Speaker Profile

Ph.D., DVM, Professor, Department of Surgery, School of Medicine, and Director, Mouse Biology Program, University of California, Davis

Dr. Lloyd is an expert in mouse biology and genetics, with specific training and expertise in production and phenotyping of next-generation animal models for functional analysis of patient-specific disease biomarkers and characteristics. He applies contemporary genome editing (CRISPR/Cas9) and phenotyping tools to conduct in vivo analysis to unveil pathophysiological mechanisms and accelerate diagnosis by differentiating causative from correlative factors of disease. He serves as Director of the UC Davis Mouse Biology Program (MBP), in which he oversee the development, manipulation, and study of transgenic and genetically-altered mutant mice as models of human disease and genetic variation. He also serves as Principal Investigator and Project Director of the Knockout Mouse Project (KOMP), the Mutant Mouse Regional Resource Center (MMRRC), the Mouse Metabolic Phenotyping Center (MMPC), and the Mouse Biology Shared Resource for the NCI-designated Comprehensive Cancer Center at UC Davis.

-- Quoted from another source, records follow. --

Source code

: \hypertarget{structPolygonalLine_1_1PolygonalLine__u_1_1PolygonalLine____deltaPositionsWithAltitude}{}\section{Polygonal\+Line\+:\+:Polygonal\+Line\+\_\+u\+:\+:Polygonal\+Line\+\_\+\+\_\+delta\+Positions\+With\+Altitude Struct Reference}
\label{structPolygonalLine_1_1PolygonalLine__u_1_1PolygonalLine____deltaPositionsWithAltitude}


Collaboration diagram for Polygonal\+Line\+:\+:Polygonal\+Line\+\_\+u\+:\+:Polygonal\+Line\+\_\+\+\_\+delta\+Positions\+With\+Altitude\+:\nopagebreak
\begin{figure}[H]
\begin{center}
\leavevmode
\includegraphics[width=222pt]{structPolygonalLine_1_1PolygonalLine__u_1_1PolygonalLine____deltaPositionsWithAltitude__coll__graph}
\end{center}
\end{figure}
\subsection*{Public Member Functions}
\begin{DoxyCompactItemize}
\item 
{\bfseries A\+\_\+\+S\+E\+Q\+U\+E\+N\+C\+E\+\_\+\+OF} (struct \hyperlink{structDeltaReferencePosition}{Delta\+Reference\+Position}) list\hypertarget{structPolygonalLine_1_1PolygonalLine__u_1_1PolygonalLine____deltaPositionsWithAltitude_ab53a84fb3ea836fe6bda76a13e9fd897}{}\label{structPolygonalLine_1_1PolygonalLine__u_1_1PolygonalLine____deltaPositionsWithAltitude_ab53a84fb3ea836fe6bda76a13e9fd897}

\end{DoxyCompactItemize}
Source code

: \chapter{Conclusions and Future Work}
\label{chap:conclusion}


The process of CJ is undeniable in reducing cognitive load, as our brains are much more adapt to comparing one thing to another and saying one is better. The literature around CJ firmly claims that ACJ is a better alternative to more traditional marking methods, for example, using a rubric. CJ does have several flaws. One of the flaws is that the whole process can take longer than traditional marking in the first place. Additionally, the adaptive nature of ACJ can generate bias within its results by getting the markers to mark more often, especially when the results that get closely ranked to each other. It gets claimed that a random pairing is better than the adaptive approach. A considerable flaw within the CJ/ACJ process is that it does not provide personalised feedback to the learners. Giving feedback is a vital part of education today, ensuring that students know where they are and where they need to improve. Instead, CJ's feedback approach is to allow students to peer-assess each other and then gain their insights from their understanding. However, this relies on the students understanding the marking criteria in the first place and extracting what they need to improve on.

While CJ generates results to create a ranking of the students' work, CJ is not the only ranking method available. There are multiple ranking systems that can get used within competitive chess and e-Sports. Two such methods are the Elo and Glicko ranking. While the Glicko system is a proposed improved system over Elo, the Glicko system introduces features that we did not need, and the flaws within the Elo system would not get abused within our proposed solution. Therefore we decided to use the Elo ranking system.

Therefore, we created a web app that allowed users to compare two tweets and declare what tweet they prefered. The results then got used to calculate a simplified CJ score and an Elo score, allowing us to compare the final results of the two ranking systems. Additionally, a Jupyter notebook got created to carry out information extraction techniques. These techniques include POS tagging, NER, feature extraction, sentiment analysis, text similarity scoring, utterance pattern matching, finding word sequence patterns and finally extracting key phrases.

Emerging Therapeutics Showcase:
University of California, Davis

The UC Davis Mouse Biology Program is an academic one-stop resource for the creation, testing, and care of mouse models of human biology and disease.

 Session Abstract – PMWC 2020 Silicon Valley

Track 6 - January 23 2.00 P.M.-3.45 P.M.,Track 6 - January 24 10.30 A.M.-4.30 P.M.

The PMWC 2020 Emerging Therapeutics Showcase will provide a 15-minute time slot for selected companies and researchers in the CRISPR, Cell and Gene Therapy fields. Major advancements in safer cell- and gene-level editing technologies are bringing us closer toward cures for life-threatening disorders, from cancer to HIV to Huntington’s disease. Cell therapy, in which cellular material such as T cells capable of fighting cancer cells, is injected into a patient, has been demonstrated safe and effective. The popular new CRISPR tool that has been used to edit the genetic code of nearly any organism will have an enormous impact on human health. More than a dozen clinical trials employing CRISPR on human cells are already underway.